A living trust allows you to exert greater control over your property. During your lifetime, this legal document will enable you to direct your assets into a trust for your benefit and then transfer these funds to designated beneficiaries upon death. Thankfully, the publicity, inconvenience, and expense of a court-processed will won’t be necessary; these matters are resolved privately and there is no need to get involved with the probate process. If an accident befalls you and you become incapacitated, a living trust can include provisions to plan for such an event. A living trust also allows your executor to handle regular matters expected in a will, but with much greater detail. For example, children with special needs can be accommodated for with greater ease using a living trust.

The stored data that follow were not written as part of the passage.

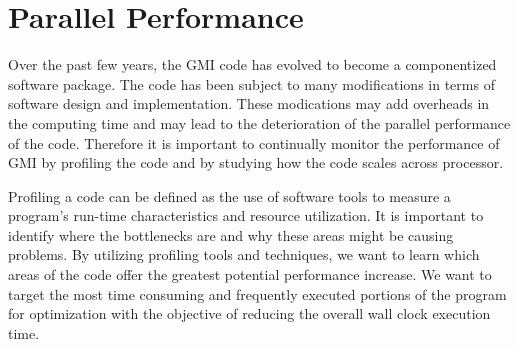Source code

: %
\chapter[Parallel Performance]{Parallel Performance}
\label{chap:performance}

Over the past few years, the GMI code has evolved to become a
componentized software package.
The code has been subject to many modifications in terms of
software design and implementation.
These modications may add overheads in the computing time and
may lead to the deterioration of the parallel performance of the code.
Therefore it is important to continually monitor the performance
of GMI by profiling the code and by studying how the code scales
across processor.

Profiling a code can be defined as the use of software tools to measure
a program's run-time characteristics and resource utilization.
It is important to identify where the bottlenecks are
and why these areas might be causing problems.
By utilizing profiling tools and techniques, we want to learn which
areas of the code offer the greatest potential performance increase.
We want to target the most time consuming and frequently executed portions
of the program for optimization with the objective of reducing the
overall wall clock execution time.

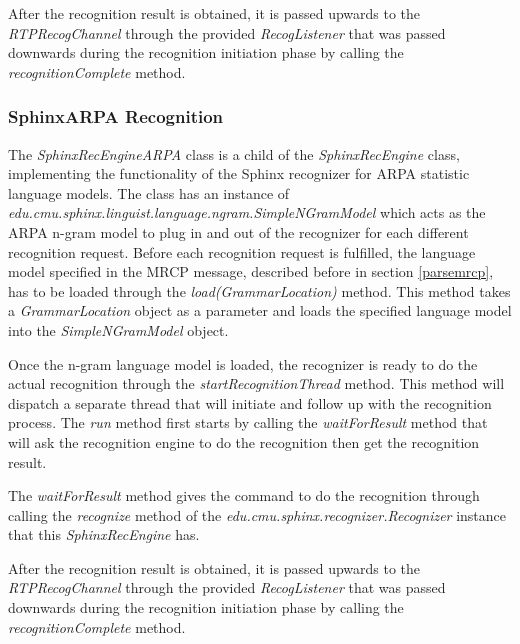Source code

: After the recognition result is obtained, it is passed upwards to the \textit{RTPRecogChannel} through the provided \textit{RecogListener} that was passed downwards during the recognition initiation phase by calling the \textit{recognitionComplete} method.

\subsubsection{SphinxARPA Recognition}
The \textit{SphinxRecEngineARPA} class is a child of the \textit{SphinxRecEngine} class, implementing the functionality of the Sphinx recognizer for ARPA statistic language models.
The class has an instance of \textit{edu.cmu.sphinx.linguist.language.ngram.SimpleNGramModel} which acts as the ARPA n-gram model to plug in and out of the recognizer for each different recognition request.
Before each recognition request is fulfilled, the language model specified in the MRCP message, described before in section \ref{parsemrcp}, has to be loaded through the \textit{load(GrammarLocation)} method.
This method takes a \textit{GrammarLocation} object as a parameter and loads the specified language model into the \textit{SimpleNGramModel} object.


Once the n-gram language model is loaded, the recognizer is ready to do the actual recognition through the \textit{startRecognitionThread} method.
This method will dispatch a separate thread that will initiate and follow up with the recognition process.
The \textit{run} method first starts by calling the \textit{waitForResult} method that will ask the recognition engine to do the recognition then get the recognition result.


The \textit{waitForResult} method gives the command to do the recognition through calling the \textit{recognize} method of the \textit{edu.cmu.sphinx.recognizer.Recognizer} instance that this \textit{SphinxRecEngine} has.


After the recognition result is obtained, it is passed upwards to the \textit{RTPRecogChannel} through the provided \textit{RecogListener} that was passed downwards during the recognition initiation phase by calling the \textit{recognitionComplete} method.
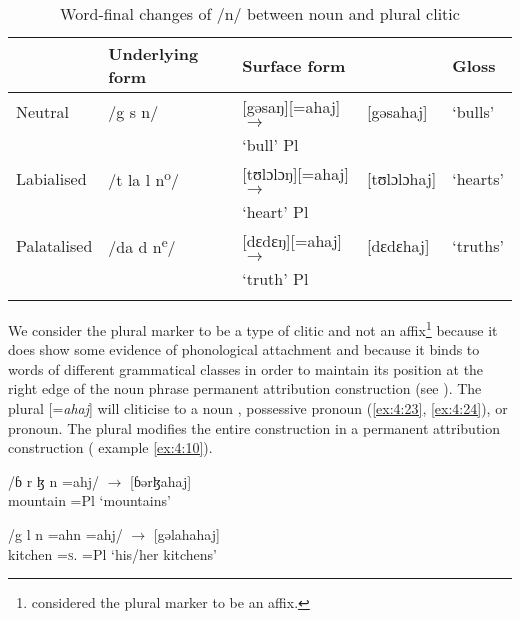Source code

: \begin{table}
{\begin{tabular}{lllll}
\lsptoprule
& {Underlying form} & {Surface form} & &  {Gloss}\\\midrule
{Neutral } & /g s n/ & [gəsaŋ][=ahaj] \hspace{5pt}  $\rightarrow$  & [gəsahaj] & ‘bulls’\\
& & ‘bull’  \hspace{8pt}  Pl \\
{Labialised} & /t la l n\textsuperscript{o}/ & [tʊlɔlɔŋ][=ahaj] \hspace{3pt}  $\rightarrow$  & [tʊlɔlɔhaj] & ‘hearts’\\
& & ‘heart’ \hspace{8pt} Pl  \\
{Palatalised} & /da d n\textsuperscript{e}/ & [dɛdɛŋ][=ahaj] \hspace{5pt}  $\rightarrow$ & [dɛdɛhaj] & ‘truths’\\
& & ‘truth’ \hspace{5pt}  Pl \\
\lspbottomrule
\end{tabular}}
\caption{Word-final changes of /n/ between noun and plural clitic}\label{tab:28}
\end{table}

\newpage 
We consider the plural marker to be a type of clitic and not an affix\footnote{\citet{Bow1997c} considered the plural marker to be an affix. } because it does show some evidence of phonological attachment and because it binds to words of different grammatical classes in order to maintain its position at the right edge of the noun phrase permanent attribution construction (see ). The plural  [=\textit{ahaj}] will cliticise to a noun , possessive pronoun (\ref{ex:4:23}, \ref{ex:4:24}), or pronoun.  The plural modifies the entire construction in a permanent attribution construction ( example \ref{ex:4:10}). 

\ea \label{ex:4:22}
\textup{/ɓ r ɮ n \hspace{7pt} =ahj/     \hspace{36pt}   $\rightarrow$ \hspace{10pt}  [ɓərɮahaj]}\\
\glt  mountain     =Pl   \hspace{71pt}       ‘mountains’
\z

\ea \label{ex:4:23}
\textup{/g l n  \hspace{10pt}      =ahn    \hspace{12pt}      =ahj/  \hspace{3pt}  $\rightarrow$  \hspace{10pt} [gəlahahaj]}\\
\glt  kitchen  {}   =\textsc{s}.{\POSS}     =Pl  \hspace{38pt}    ‘his/her kitchens’
\z

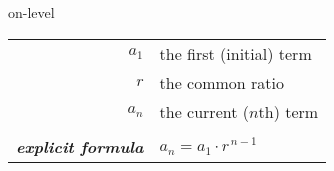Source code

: \begin{taggedblock}{on-level}
    \begin{center}
        \begin{tcolorbox}[width=4in]
            \centering
            {
                \large
                \begin{tabular}{r|l}
                    $a_1$ & the first (initial) term \\
                    $r$ & the common ratio \\
                    $a_{n}$ & the current ($n$th) term \\
                    \\
                    {\large\bfseries\itshape explicit formula}
                        & {$a_n = a_1 \cdot r^{\,n-1}$ } \\
                \end{tabular}
            }
        \end{tcolorbox}
    \end{center}
\end{taggedblock}

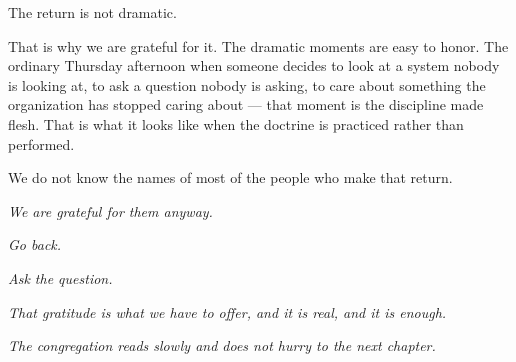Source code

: The return is not dramatic.

That is why we are grateful for it. The dramatic moments are easy to honor. The ordinary Thursday afternoon when someone decides to look at a system nobody is looking at, to ask a question nobody is asking, to care about something the organization has stopped caring about --- that moment is the discipline made flesh. That is what it looks like when the doctrine is practiced rather than performed.

We do not know the names of most of the people who make that return.

\textit{We are grateful for them anyway.}

\textit{Go back.}

\textit{Ask the question.}

\textit{That gratitude is what we have to offer, and it is real, and it is enough.}

\vspace{2em}
\begin{center}
  \itshape The congregation reads slowly and does not hurry to the next chapter.
\end{center}
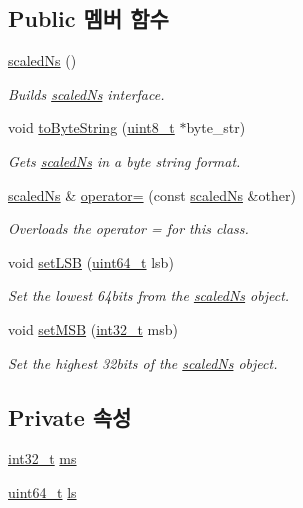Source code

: \subsection*{Public 멤버 함수}
\begin{DoxyCompactItemize}
\item 
\hyperlink{classscaled_ns_a408ba6654c58e155dcaff9cafd3b4255}{scaled\+Ns} ()
\begin{DoxyCompactList}\small\item\em Builds \hyperlink{classscaled_ns}{scaled\+Ns} interface. \end{DoxyCompactList}\item 
void \hyperlink{classscaled_ns_acd2477c3b4df4f055d57ceae73e545a0}{to\+Byte\+String} (\hyperlink{stdint_8h_aba7bc1797add20fe3efdf37ced1182c5}{uint8\+\_\+t} $\ast$byte\+\_\+str)
\begin{DoxyCompactList}\small\item\em Gets \hyperlink{classscaled_ns}{scaled\+Ns} in a byte string format. \end{DoxyCompactList}\item 
\hyperlink{classscaled_ns}{scaled\+Ns} \& \hyperlink{classscaled_ns_a6fd791e8ef1533713b3d6624bcb368e4}{operator=} (const \hyperlink{classscaled_ns}{scaled\+Ns} \&other)
\begin{DoxyCompactList}\small\item\em Overloads the operator = for this class. \end{DoxyCompactList}\item 
void \hyperlink{classscaled_ns_af1ae2f0b6b9b14bbddc9a2d718b2934a}{set\+L\+SB} (\hyperlink{parse_8c_aec6fcb673ff035718c238c8c9d544c47}{uint64\+\_\+t} lsb)
\begin{DoxyCompactList}\small\item\em Set the lowest 64bits from the \hyperlink{classscaled_ns}{scaled\+Ns} object. \end{DoxyCompactList}\item 
void \hyperlink{classscaled_ns_a90d2eac1d58471006ab8c0b5ad192ca9}{set\+M\+SB} (\hyperlink{parse_8c_a37994e3b11c72957c6f454c6ec96d43d}{int32\+\_\+t} msb)
\begin{DoxyCompactList}\small\item\em Set the highest 32bits of the \hyperlink{classscaled_ns}{scaled\+Ns} object. \end{DoxyCompactList}\end{DoxyCompactItemize}
\subsection*{Private 속성}
\begin{DoxyCompactItemize}
\item 
\hyperlink{parse_8c_a37994e3b11c72957c6f454c6ec96d43d}{int32\+\_\+t} \hyperlink{classscaled_ns_a578044f719d8aa5d03b6946020e666f6}{ms}
\item 
\hyperlink{parse_8c_aec6fcb673ff035718c238c8c9d544c47}{uint64\+\_\+t} \hyperlink{classscaled_ns_a700a3d499d075f959691271b70cb18eb}{ls}
\end{DoxyCompactItemize}


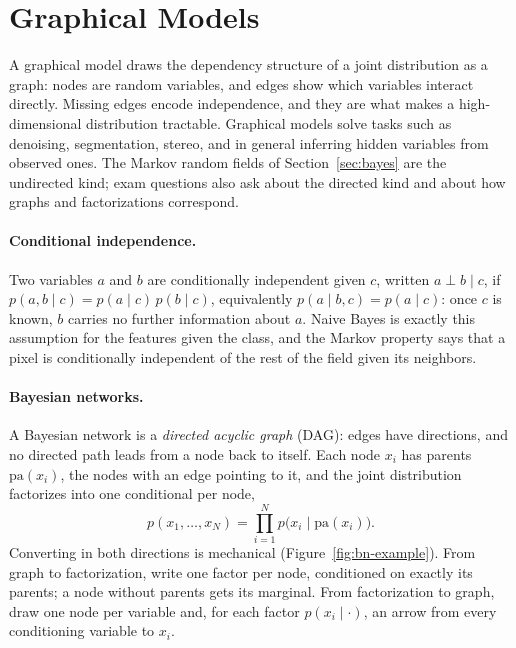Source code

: \section{Graphical Models}
\label{app:graphical}

A graphical model draws the dependency structure of a joint distribution as a
graph: nodes are random variables, and edges show which variables interact
directly. Missing edges encode independence, and they are what makes a
high-dimensional distribution tractable. Graphical models solve tasks such as
denoising, segmentation, stereo, and in general inferring hidden variables from
observed ones. The Markov random fields of Section~\ref{sec:bayes} are the
undirected kind; exam questions also ask about the directed kind and about how
graphs and factorizations correspond.

\paragraph{Conditional independence.}
Two variables $a$ and $b$ are conditionally independent given $c$, written
$a\perp b\mid c$, if $p(a,b\mid c) = p(a\mid c)\,p(b\mid c)$, equivalently
$p(a\mid b,c) = p(a\mid c)$: once $c$ is known, $b$ carries no further
information about $a$. Naive Bayes is exactly this assumption for the features
given the class, and the Markov property says that a pixel is conditionally
independent of the rest of the field given its neighbors.

\paragraph{Bayesian networks.}
A Bayesian network is a \emph{directed acyclic graph} (DAG): edges have
directions, and no directed path leads from a node back to itself. Each node
$x_i$ has parents $\mathrm{pa}(x_i)$, the nodes with an edge pointing to it, and
the joint distribution factorizes into one conditional per node,
\begin{equation}
  p(x_1,\dots,x_N) = \prod_{i=1}^{N} p\bigl(x_i\mid \mathrm{pa}(x_i)\bigr).
\end{equation}
\noindent
Converting in both directions is mechanical (Figure~\ref{fig:bn-example}). From
graph to factorization, write one factor per node, conditioned on exactly its
parents; a node without parents gets its marginal. From factorization to graph,
draw one node per variable and, for each factor $p(x_i\mid\cdot)$, an arrow
from every conditioning variable to $x_i$.


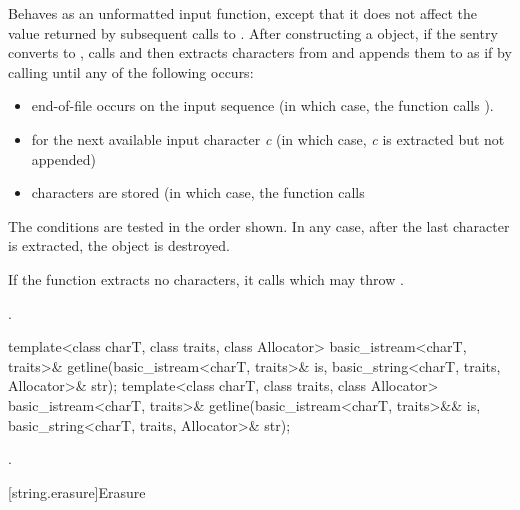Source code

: \begin{itemdescr}
\pnum
\effects
Behaves as an unformatted input function,
except that it does not affect the value returned by subsequent calls to
.
After constructing a
object, if the sentry converts to , calls
and then extracts characters from  and appends them
to  as if by calling
until any of the following occurs:
\begin{itemize}
\item
end-of-file occurs on the input sequence
(in which case, the
function calls
).
\item
{}
for the next available input character
\textit{c}
(in which case,
\textit{c}
is extracted but not appended)
\item
{}
characters are stored
(in which case,
the function calls
\end{itemize}

\pnum
The conditions are tested in the order shown.
In any case,
after the last character is extracted, the
object is destroyed.

\pnum
If the function extracts no characters, it calls
which may throw
.

\pnum
\returns
{}.
\end{itemdescr}

%
\begin{itemdecl}
template<class charT, class traits, class Allocator>
  basic_istream<charT, traits>&
    getline(basic_istream<charT, traits>& is,
            basic_string<charT, traits, Allocator>& str);
template<class charT, class traits, class Allocator>
  basic_istream<charT, traits>&
    getline(basic_istream<charT, traits>&& is,
            basic_string<charT, traits, Allocator>& str);
\end{itemdecl}

\begin{itemdescr}
\pnum
\returns
{}.
\end{itemdescr}

[string.erasure]{Erasure}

Is a Living Trust Right for You?
Although a living trust requires a bit more attention and upfront expense, it can provide plenty of benefits for those looking to make the most of their money, and exert the greatest control over their estate. As described by LegalZoom, a living trust enables you to take greater control over your assets. Once your living trust is properly set up, you can take advantage of numerous special perks such as avoiding the aforementioned publicity of the probate process. Without going through this step, your heirs may receive your assets much faster – in weeks, rather than months or years. A living trust also grants you the freedom to create a “pour-over will” that can allow you to distribute any assets or leftover retirement funds that you accrue after the creation of the trust itself (take note that this will must go through probate).
Most importantly, a living trust may actually save you money. Although it costs more to draft this document initially, it may save money in the long run. If someone attempts to contest the distribution of your assets in court, a living trust can generally hold up better against a contest. That said, you should also be aware of the potential downsides of a living trust. Some states have a simplified, expedited version of the probate process for estates that fall under a particular dollar threshold – if your estate qualifies for one of these informal probate procedures, you may save more money with a straightforward will. Furthermore, if you don’t intend to actively manage your estate, then a living trust might not be worth the effort and expense required. At the end of the day, make sure to cover all of your options before making this significant financial decision.
We’ve covered the essential differences between living trusts and wills, but there are still several nuances to consider that might sway a decision. If you’re considering either of these financial plans, please consult with a financial advisor and/or legal advisor.